SALT LAKE CITY — The Utah State Board of Education Thursday listened to organizations and members of the public weigh in on a board-approved rule that would set the standard for teaching equity, diversity, and inclusion in schools.
R277-328 Educational Equity in Schools mandates that school districts offer equity, diversity and inclusion training for teachers, as well as education for students. It leaves the specifics and details beyond that up to individual school districts.
Five organizations formally requested a public hearing on the rule-- The Utah Education Association, Academic Integrity Movement, Mormon Women for Ethical Government, Utah Ethnic Studies Coalition, and Utah Citizens for Positive Change.
Each of those groups, as well as the House Democratic Caucus, was given time to present their thoughts in detail. After that, several members of the public weighed in with shorter comments, in person and virtually.
Utah Education Association President Heidi Matthews explained that she appreciated the State Board of Ed's efforts, and they support the rule. However, she and Dr. Sara Jones, UEA Director Education Excellence and Government Relations, explained why they don't think the rule should take effect as-is.
"Our purpose today is to ensure the rule does not create unintended negative consequences for educators, that may result in license sanctions or disciplinary actions simply for teaching the adopted state core standards or adopted district curriculum," Dr. Jones said.
She said the current version of the rule requires clarifications, and she outlined those for the board.
The Academic Integrity Movement spoke second, with a different take. Jessica Fiveash with AIM outlined three recommendations to the board: Re-draft R277-328, establish an advisory committee that includes local parent groups, and respect the Utah Legislature's House and Senate-passed resolutions that ask the USBE to make sure Critical Race Theory is not taught in classrooms.
"Keep the focus of the rule on the intent of the House and Senate resolutions, keeping Critical Race Theory out of Utah schools," Fiveash said. "The intent was to ensure each student is taught based on potential and not race."
Mormon Women for Ethical Government joined via Zoom, applauding the USBE for "promoting teacher development." Briawna Hugh also presented two proposed amendments, one of which asks the USBE to clarify that educators won't be burdened with undue accusations.
The Utah Ethnic Studies Coalition also expressed that they think the rule needs amendments.
The organization submitted a list of proposed changes, and add more specific language to the rule.
Dr. Kathleen Christy said their goal is to strengthen core curricular standards reflective of history of all students' background and history.
"Because in Utah, we proudly celebrate our Pioneer heritage," Dr.
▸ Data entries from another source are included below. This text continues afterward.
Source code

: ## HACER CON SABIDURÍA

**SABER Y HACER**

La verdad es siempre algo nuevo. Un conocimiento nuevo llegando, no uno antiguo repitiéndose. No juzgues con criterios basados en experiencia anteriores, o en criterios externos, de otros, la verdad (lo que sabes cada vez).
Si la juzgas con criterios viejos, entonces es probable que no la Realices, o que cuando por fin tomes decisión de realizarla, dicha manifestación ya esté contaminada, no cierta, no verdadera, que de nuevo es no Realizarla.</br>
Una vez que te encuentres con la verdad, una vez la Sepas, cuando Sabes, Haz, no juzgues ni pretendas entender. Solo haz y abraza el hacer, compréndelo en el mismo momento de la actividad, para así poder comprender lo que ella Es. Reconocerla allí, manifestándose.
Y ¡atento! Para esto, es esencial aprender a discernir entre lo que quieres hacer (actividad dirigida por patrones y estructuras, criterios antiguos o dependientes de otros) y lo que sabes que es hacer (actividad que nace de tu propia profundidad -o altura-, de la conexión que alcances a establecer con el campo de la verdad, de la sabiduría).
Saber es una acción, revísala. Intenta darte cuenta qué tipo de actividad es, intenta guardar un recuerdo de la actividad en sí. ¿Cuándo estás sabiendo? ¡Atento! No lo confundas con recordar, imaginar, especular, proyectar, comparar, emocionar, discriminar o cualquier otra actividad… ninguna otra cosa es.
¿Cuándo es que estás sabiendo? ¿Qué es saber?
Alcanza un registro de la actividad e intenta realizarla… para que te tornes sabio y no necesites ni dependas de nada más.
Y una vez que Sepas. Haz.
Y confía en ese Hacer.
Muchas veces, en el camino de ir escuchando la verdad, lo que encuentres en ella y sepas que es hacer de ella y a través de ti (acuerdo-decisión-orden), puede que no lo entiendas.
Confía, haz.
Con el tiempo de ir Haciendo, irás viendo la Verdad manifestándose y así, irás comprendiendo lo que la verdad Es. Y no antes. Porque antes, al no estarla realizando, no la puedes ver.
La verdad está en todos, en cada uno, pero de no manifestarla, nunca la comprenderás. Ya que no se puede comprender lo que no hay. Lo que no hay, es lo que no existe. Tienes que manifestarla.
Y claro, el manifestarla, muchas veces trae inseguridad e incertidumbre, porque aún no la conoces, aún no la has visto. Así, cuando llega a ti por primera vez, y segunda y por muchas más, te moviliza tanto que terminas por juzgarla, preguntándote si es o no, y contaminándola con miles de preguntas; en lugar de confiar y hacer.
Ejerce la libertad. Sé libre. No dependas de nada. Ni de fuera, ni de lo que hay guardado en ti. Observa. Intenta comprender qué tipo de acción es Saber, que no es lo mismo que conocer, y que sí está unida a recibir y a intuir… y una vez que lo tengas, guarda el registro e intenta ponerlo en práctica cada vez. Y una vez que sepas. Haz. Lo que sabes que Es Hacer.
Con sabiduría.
Christy pointed out. "We want to incorporate ethnic studies into the Utah State core curriculum more explicitly to honor the beautiful diversity that defines Utah's enduring legacy."
The group explained that the rule has a lot of language saying what should not be included in equity profession development and needs to explain should be included.
Utah Citizens for Positive Change similarly asked for the same amendments to the rule as the Utah Ethnic Studies Coalition. The group made it clear they were in support of the rule but wanted those modifications.
The USBE received hundreds and hundreds of comments. Public records reveal 228 pages of public comment, with anywhere from one to five comments taking up each page.
During in-person public comment, many people told personal stories regarding race and history in Utah schools. Some made additional suggestions for amendments to the rule, including asking for protections for educators.
Others thought the rule was too vague and left too much to interpretation.
Several people brought up the controversy around Critical Race Theory, telling the USBE how harmful they thought it was.
USBE Public Relations Director Mark Peterson said the board has never discussed CRT. He said it never has been part of the discussion and is not part of the state standards.
He stressed that the purpose of the rule deals with professional development, and equity in the classroom.
"This would be professional development for teachers in each school district or charter school, would set their own professional development on that," Peterson said. "And it sets up some expectations for what equity and diversity looks like in the classroom."
Peterson explained that the USBE will meet on August 5 to discuss the rule, and all the public comment received.
He described how this can now go one of three ways: The board could decide to pass the rule as-is, choose to make amendments, or go back to the drawing board.
If the board passes the rule, it would take effect August 8.